··· Records supplied
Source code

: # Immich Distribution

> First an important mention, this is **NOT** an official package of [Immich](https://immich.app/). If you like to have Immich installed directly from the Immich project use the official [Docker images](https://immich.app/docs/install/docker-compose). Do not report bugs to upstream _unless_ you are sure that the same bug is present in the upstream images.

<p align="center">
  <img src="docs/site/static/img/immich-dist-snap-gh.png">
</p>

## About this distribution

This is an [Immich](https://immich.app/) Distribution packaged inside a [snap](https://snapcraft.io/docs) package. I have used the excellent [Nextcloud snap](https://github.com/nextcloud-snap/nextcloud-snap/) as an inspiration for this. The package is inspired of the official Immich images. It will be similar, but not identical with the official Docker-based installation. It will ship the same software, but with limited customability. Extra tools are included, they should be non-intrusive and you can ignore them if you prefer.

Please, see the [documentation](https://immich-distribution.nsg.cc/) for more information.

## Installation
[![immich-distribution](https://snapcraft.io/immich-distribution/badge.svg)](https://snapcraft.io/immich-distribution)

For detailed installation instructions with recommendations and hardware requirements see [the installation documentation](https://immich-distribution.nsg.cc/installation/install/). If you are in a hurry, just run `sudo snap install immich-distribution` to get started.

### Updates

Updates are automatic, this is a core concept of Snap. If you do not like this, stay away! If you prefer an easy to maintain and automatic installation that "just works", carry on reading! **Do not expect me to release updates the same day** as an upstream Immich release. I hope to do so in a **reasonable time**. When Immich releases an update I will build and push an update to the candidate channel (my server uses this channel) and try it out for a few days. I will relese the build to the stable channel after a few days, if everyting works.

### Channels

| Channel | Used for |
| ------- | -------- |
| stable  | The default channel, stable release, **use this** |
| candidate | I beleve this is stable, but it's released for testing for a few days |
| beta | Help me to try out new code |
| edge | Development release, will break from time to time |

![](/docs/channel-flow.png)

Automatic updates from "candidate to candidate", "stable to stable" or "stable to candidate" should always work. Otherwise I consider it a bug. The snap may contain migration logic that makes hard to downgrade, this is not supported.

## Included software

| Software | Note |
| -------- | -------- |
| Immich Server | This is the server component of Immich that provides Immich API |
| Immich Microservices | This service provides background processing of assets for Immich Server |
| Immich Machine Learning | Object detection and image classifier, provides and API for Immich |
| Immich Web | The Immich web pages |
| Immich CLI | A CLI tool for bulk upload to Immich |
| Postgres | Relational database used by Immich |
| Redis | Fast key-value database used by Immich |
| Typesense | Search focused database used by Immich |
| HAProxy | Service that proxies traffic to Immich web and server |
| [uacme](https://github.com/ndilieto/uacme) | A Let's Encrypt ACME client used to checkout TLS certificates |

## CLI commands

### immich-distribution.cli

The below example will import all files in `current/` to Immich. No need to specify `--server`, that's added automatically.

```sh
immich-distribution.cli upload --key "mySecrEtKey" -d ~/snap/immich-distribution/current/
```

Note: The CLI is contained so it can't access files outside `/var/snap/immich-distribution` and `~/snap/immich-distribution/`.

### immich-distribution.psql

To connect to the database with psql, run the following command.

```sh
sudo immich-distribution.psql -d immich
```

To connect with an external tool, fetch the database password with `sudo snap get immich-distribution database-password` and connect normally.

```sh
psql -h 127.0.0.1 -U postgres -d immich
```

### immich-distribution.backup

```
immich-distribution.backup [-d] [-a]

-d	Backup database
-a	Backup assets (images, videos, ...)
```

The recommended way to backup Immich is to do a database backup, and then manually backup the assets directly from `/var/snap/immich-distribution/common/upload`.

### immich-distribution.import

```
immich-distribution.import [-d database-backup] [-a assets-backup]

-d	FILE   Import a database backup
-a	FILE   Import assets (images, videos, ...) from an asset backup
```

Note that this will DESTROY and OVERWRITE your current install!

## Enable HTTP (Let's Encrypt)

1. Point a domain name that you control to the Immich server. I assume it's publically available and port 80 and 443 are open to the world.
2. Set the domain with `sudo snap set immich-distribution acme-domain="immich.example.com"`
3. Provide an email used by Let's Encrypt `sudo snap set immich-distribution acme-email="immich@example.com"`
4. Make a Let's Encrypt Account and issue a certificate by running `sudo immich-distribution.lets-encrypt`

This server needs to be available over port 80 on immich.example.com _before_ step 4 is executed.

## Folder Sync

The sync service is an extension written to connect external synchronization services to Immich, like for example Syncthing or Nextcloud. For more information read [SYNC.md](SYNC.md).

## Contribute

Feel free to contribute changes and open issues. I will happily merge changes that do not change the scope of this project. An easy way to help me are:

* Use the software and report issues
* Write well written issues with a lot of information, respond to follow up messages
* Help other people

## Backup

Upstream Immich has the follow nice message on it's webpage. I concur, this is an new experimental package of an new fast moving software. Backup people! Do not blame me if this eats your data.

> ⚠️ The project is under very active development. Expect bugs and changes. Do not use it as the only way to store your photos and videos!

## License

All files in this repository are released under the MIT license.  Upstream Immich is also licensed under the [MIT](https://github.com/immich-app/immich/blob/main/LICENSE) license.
······
··· Records supplied
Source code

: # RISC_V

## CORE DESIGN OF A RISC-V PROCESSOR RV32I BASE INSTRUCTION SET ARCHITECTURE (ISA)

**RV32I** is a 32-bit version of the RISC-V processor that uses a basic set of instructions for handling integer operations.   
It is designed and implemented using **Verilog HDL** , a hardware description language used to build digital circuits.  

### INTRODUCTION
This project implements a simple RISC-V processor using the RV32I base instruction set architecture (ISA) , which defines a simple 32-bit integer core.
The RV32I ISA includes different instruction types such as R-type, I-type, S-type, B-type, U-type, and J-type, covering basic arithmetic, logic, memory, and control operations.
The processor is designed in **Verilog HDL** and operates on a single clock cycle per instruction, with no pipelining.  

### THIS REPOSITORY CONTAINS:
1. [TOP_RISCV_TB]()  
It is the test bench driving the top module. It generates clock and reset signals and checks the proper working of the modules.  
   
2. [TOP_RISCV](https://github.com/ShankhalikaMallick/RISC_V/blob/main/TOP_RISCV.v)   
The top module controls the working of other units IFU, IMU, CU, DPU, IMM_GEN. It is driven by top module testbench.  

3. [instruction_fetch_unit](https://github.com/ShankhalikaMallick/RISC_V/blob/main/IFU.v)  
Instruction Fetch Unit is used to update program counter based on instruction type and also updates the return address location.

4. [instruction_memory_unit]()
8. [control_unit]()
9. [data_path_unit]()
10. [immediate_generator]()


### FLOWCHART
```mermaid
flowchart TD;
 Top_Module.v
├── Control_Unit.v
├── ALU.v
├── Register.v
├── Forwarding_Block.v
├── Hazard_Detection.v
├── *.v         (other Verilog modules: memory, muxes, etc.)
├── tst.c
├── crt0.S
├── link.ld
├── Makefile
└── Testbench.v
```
······
Gather all lines with the string "operations" from the data.

Response box:
**RV32I** is a 32-bit version of the RISC-V processor that uses a basic set of instructions for handling integer operations.   
The RV32I ISA includes different instruction types such as R-type, I-type, S-type, B-type, U-type, and J-type, covering basic arithmetic, logic, memory, and control operations.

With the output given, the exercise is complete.